MaskUpdate(int, Dictionary<string, T[]>)
Masks a client's model update with pairwise secrets.
public Dictionary<string, T[]> MaskUpdate(int clientId, Dictionary<string, T[]> clientUpdate)
Parameters
clientIdintThe ID of the client whose update to mask.
clientUpdateDictionary<string, T[]>The client's model update.
Returns
- Dictionary<string, T[]>
The masked model update.
Remarks
For Beginners: This adds secret masks to the client's update so the server can't see the original values. Only after aggregating all clients do the masks cancel out.
Mathematical operation: masked_update = original_update + Σ(secrets_with_other_clients)
For example, Client 1 with 3 clients total:
- Original update: [0.5, -0.3, 0.8]
- Secret with Client 2: [0.1, 0.2, -0.1]
- Secret with Client 3: [-0.2, 0.1, 0.15]
- Masked update: [0.4, 0.0, 0.85]
Server sees: [0.4, 0.0, 0.85] ← Cannot recover original [0.5, -0.3, 0.8] But after aggregating all clients, secrets cancel and server gets correct sum.
MaskUpdate(int, Dictionary<string, T[]>, double)
Masks a client's model update with pairwise secrets, applying the client's aggregation weight before masking.
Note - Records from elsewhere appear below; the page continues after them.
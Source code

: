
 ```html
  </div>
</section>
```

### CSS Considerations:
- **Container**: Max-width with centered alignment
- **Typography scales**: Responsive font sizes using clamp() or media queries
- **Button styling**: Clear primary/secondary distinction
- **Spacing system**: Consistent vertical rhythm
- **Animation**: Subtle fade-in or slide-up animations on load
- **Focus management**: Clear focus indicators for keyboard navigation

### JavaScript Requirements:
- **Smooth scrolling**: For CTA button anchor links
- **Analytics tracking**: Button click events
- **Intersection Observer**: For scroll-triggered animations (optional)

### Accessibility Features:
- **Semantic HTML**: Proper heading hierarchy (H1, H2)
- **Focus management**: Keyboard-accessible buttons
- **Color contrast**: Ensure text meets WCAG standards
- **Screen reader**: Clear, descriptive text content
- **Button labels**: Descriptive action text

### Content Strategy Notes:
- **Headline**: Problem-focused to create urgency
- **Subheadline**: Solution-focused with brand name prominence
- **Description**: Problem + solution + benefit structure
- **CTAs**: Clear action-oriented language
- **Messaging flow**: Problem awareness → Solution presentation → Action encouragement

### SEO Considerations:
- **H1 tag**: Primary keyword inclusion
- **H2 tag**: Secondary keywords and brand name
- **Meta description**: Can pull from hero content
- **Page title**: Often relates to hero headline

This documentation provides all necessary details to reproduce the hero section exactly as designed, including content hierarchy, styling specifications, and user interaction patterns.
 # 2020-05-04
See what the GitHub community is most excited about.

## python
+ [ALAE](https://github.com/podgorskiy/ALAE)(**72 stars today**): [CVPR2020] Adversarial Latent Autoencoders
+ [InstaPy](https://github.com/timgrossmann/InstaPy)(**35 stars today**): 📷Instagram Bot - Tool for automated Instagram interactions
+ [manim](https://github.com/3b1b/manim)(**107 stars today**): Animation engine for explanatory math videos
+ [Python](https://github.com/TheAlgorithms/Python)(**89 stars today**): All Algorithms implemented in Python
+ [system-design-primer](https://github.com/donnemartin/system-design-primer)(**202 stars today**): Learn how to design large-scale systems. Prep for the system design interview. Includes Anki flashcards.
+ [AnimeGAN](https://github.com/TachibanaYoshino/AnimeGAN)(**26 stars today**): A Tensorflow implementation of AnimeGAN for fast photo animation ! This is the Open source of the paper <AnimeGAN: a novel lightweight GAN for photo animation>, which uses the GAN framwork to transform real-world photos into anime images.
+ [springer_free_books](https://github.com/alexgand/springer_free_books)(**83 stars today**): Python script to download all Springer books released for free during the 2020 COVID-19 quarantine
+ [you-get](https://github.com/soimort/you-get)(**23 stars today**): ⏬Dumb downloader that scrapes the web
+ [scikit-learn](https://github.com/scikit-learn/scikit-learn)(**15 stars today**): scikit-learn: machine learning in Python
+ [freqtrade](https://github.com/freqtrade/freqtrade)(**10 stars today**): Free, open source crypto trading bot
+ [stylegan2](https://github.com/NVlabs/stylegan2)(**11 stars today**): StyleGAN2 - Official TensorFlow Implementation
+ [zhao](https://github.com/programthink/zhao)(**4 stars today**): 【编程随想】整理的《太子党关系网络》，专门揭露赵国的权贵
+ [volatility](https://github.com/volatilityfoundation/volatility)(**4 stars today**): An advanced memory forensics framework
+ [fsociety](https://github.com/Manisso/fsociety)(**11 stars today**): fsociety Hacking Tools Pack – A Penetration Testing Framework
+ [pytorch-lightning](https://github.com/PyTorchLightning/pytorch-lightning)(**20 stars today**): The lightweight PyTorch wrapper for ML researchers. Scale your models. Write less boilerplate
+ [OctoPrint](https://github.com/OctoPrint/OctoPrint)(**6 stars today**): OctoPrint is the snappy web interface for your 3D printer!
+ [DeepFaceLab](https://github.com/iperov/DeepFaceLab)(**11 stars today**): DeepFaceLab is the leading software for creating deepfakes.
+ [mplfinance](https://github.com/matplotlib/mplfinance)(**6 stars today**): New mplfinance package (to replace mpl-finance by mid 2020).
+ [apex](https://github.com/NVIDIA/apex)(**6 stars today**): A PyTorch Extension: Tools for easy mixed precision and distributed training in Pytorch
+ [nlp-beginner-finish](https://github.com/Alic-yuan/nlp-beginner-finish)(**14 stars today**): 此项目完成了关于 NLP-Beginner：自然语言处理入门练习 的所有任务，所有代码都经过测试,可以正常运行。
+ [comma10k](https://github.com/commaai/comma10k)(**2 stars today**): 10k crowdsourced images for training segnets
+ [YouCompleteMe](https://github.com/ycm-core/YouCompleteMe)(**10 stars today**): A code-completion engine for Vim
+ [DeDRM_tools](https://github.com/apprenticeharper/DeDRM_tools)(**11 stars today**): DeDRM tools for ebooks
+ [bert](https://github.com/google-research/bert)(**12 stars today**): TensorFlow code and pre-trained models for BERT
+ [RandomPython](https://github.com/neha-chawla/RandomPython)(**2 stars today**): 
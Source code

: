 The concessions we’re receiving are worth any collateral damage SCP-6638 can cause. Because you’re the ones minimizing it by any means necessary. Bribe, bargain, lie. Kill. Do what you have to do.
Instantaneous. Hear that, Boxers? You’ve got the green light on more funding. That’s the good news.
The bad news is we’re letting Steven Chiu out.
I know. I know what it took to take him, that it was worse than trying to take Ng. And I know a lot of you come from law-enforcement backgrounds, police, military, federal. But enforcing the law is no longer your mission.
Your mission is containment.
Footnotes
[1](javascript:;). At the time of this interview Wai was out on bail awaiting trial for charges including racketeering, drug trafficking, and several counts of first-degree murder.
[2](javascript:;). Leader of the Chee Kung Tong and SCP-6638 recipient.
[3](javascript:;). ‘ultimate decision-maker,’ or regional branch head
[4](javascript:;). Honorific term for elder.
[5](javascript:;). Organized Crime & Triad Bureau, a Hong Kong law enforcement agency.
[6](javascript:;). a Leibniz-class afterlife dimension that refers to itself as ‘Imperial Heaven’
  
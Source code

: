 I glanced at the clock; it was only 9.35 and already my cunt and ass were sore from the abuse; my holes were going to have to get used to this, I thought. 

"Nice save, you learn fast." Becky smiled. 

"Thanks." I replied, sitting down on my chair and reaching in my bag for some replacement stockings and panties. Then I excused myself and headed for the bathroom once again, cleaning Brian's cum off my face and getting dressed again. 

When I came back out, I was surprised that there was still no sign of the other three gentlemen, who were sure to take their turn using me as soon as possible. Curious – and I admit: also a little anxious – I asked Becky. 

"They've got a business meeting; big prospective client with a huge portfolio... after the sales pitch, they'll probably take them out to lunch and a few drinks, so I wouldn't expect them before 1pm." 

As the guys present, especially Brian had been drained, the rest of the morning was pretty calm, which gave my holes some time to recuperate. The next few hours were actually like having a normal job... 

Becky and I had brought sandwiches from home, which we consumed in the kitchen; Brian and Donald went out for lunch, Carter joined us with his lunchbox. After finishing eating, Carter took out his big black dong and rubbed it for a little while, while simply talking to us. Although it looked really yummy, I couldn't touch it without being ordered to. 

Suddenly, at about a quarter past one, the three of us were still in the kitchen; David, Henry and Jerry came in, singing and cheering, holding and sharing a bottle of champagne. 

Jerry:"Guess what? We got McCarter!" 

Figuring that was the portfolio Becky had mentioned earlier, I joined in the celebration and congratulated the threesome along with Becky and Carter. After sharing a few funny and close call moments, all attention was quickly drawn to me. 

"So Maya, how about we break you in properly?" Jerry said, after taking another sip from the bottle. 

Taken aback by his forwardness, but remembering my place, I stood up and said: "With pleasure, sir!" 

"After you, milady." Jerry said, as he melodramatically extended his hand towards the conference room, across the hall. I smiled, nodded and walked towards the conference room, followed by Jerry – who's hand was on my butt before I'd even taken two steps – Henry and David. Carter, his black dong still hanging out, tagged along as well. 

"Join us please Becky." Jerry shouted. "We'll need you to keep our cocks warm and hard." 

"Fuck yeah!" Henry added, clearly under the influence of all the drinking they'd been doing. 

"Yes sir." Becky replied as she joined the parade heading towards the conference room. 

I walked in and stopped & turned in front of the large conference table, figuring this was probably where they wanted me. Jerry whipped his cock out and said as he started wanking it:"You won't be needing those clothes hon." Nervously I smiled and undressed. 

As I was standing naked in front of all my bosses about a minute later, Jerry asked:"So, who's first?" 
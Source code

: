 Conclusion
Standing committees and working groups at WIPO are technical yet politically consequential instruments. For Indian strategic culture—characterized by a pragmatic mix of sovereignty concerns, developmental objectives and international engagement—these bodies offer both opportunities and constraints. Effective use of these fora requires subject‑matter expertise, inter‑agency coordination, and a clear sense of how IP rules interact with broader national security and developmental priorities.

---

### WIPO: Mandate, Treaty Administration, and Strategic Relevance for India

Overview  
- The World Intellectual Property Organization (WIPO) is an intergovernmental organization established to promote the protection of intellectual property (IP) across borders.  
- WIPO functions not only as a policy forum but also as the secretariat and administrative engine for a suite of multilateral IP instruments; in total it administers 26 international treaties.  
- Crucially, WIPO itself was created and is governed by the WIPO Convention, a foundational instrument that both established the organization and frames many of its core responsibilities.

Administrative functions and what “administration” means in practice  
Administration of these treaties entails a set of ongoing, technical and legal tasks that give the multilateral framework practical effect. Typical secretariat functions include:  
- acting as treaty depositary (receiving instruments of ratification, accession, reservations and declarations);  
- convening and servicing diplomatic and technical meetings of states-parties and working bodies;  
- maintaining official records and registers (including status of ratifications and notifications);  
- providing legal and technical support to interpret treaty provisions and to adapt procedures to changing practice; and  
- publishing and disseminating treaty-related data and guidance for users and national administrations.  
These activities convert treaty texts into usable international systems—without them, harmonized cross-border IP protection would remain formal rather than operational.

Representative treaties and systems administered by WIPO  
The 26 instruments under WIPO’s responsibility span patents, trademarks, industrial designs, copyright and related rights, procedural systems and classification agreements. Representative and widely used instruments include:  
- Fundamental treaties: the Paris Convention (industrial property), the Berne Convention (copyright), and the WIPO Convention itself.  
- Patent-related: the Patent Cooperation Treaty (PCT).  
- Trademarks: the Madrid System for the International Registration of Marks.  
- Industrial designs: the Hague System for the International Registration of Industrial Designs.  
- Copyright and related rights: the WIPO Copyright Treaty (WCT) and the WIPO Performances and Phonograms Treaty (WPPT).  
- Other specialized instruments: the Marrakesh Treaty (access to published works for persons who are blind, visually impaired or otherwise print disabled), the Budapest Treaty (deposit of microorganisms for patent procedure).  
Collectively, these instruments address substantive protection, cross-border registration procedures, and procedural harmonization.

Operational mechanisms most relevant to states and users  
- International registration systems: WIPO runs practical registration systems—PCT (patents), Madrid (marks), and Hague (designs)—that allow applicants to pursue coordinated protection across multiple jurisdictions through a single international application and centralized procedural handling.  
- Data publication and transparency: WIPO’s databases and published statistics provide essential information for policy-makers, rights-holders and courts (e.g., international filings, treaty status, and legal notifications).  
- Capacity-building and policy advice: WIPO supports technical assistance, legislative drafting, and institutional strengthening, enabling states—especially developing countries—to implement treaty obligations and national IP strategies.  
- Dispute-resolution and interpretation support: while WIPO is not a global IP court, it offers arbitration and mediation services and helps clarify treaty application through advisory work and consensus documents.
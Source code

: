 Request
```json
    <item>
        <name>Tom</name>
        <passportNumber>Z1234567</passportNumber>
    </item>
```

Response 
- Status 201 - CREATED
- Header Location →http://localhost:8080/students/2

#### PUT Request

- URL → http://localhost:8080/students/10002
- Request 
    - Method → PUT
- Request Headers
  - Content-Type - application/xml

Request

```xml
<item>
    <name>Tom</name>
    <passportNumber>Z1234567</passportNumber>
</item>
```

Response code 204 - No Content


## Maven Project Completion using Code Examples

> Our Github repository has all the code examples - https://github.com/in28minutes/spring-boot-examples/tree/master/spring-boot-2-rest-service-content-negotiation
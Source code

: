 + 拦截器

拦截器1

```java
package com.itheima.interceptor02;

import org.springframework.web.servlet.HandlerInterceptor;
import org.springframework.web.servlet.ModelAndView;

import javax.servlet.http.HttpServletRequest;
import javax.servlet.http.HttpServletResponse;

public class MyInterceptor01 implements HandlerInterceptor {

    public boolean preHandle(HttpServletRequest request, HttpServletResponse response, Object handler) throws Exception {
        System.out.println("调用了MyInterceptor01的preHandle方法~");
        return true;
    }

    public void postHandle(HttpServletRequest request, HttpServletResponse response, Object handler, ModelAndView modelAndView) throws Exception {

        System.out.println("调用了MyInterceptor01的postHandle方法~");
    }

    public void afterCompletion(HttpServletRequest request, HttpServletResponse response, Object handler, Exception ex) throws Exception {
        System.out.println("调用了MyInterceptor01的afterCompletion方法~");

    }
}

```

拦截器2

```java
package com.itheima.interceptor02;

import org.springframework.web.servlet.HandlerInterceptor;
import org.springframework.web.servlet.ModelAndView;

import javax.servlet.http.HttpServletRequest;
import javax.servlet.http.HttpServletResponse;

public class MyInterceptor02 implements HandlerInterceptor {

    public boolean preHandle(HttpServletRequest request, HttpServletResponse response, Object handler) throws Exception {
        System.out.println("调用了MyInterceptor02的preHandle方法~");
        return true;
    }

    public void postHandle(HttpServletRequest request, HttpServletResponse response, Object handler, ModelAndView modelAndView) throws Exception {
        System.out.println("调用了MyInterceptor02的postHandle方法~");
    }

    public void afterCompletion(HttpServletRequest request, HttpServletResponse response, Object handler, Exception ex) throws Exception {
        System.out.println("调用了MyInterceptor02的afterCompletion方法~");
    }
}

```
public Dictionary<string, T[]> MaskUpdate(int clientId, Dictionary<string, T[]> clientUpdate, double clientWeight)
Parameters
clientIdintThe ID of the client whose update to mask.
clientUpdateDictionary<string, T[]>The client's (unweighted) model update.
clientWeightdoubleThe aggregation weight to apply to this client's update (e.g., sample count).
Returns
- Dictionary<string, T[]>
The masked (and weighted) model update.
Remarks
For secure weighted averaging, clients must apply weights to their updates before masking so secrets still cancel.
This overload multiplies the update by clientWeight and then adds the pairwise masks.